Milan has approved a new Territorial Government Plan (Piano di Governo del Territorio) in which public services, and the way they are planned, are at the centre of the whole project.
Since 2008, Id-lab has worked alongside the City Administration to change the way Milan thinks about urban development. Each of the city's 88 existing quarters, with its own characteristics and identity, is treated as a core element in the new approach. An ongoing conversation with citizens has elicited an understanding of which services are considered important for daily life — such as schools, kindergartens, libraries, health and social services.
From these 88 Environmental Atlase an understanding emerges of where service provision is failing. The new Plan does not fix which services will be activated in the future, nor where they will be placed. On the contrary, the idea is to enable a cyclical decision making process in which the identification of needs and action priorities is continuous. Unlike in traditional planning, the city never arrives at the moment in which its plan is finished. On the contrary: every six months a new process of reconnaissance, of “listening,” begins which updates the collective understanding of new needs and wants.
IdLab's vision is that these dynamic service ecology maps will act as a trigger that encourages entrepreneurs to develop new services when these emerging needs, at an ultra-local level, become evident. The map below, for example, identifies areas within each neighbourhood that lack close connection to a public transport route; one idea is that these gaps are spotted by minivan operators who move in to close the connection and remove the necessity for people to use private cars.

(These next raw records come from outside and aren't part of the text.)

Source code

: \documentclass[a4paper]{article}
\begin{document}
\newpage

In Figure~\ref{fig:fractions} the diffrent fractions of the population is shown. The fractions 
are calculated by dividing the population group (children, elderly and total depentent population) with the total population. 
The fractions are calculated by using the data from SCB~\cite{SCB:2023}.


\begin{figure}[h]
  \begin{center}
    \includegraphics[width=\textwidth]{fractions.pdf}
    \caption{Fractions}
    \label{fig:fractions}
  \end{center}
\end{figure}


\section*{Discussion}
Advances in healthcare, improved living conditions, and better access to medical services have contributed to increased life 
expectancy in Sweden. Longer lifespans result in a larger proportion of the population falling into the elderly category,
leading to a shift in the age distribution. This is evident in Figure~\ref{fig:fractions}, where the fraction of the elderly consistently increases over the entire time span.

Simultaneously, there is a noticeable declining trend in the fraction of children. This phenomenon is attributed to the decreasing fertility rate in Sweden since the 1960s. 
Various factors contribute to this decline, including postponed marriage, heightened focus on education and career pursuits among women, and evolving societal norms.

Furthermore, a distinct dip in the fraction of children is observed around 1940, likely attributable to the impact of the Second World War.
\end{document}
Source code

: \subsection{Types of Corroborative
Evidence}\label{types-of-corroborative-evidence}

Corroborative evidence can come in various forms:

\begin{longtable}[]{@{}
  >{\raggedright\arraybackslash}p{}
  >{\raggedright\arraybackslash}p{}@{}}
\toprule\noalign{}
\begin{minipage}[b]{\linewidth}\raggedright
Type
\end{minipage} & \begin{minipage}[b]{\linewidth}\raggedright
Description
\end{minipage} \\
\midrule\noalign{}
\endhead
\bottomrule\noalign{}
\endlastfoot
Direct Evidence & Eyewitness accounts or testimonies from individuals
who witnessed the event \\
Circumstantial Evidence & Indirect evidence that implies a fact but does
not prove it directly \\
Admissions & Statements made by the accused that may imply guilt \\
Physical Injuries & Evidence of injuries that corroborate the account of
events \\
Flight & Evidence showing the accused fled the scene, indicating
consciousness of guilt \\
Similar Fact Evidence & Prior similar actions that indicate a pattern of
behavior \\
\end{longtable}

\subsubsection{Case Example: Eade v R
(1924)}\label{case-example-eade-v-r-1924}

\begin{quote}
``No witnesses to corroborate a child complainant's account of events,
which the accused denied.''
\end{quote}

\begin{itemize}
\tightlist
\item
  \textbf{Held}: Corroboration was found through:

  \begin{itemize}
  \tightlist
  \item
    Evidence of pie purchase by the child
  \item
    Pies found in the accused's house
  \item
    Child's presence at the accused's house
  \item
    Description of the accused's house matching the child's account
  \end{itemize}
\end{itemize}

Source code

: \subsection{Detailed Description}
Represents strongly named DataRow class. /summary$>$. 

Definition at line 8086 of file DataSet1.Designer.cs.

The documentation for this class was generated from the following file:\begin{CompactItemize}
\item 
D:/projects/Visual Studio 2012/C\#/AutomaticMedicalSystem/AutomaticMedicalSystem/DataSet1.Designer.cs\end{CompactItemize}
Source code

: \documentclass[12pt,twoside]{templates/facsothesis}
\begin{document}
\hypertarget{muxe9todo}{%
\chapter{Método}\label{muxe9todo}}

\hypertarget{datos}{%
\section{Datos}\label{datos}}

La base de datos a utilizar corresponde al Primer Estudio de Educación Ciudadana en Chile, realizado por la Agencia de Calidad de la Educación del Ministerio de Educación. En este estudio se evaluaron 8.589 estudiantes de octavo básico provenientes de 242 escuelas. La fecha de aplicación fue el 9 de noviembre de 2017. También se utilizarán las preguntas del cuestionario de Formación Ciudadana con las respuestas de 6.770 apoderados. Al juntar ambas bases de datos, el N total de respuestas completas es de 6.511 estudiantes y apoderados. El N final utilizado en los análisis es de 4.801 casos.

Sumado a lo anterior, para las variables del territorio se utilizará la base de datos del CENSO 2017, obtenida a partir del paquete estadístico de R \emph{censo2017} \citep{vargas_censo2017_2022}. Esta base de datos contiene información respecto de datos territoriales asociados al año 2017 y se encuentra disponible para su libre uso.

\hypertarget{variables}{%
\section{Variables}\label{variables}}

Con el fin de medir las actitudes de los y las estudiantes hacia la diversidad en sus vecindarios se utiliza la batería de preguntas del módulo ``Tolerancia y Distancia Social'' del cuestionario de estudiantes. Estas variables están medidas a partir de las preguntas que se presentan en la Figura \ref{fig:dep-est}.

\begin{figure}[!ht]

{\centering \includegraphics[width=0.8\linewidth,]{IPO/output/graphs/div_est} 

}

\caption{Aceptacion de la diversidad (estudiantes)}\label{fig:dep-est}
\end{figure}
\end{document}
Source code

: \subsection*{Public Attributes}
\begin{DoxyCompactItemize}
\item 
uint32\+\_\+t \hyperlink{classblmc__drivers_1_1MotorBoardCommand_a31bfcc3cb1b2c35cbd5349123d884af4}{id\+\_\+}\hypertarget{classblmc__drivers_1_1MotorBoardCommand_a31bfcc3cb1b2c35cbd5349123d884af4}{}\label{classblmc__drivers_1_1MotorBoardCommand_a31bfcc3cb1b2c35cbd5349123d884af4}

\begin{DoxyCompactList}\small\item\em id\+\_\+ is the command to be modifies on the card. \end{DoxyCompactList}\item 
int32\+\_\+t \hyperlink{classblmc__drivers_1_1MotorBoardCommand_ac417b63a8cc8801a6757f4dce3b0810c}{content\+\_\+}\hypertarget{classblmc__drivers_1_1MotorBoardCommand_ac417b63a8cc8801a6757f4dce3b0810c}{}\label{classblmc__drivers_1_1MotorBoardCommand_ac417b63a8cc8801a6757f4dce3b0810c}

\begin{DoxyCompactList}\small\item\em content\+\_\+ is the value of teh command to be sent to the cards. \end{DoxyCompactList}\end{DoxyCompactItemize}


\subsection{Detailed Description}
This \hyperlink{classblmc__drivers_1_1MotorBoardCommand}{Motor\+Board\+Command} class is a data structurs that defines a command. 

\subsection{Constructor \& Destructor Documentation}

The same goes for maps which plot areas of the city where planting and food growing might be reintroduced. The role of the city here is not to grow food, but to highlight spatial opporunities and down the line, to remove planning and regulatory blockages.
A related project, Nutrire Milano (Feeding Milan) is also exploring the relationships between food systems, service innovation, and sustainable urban development. A project of the Slow Food Movement with Milan Polytechnic, Nutrire Milano also uses maps to highlight where there are gaps or blockages in the ways food is produced and distributed.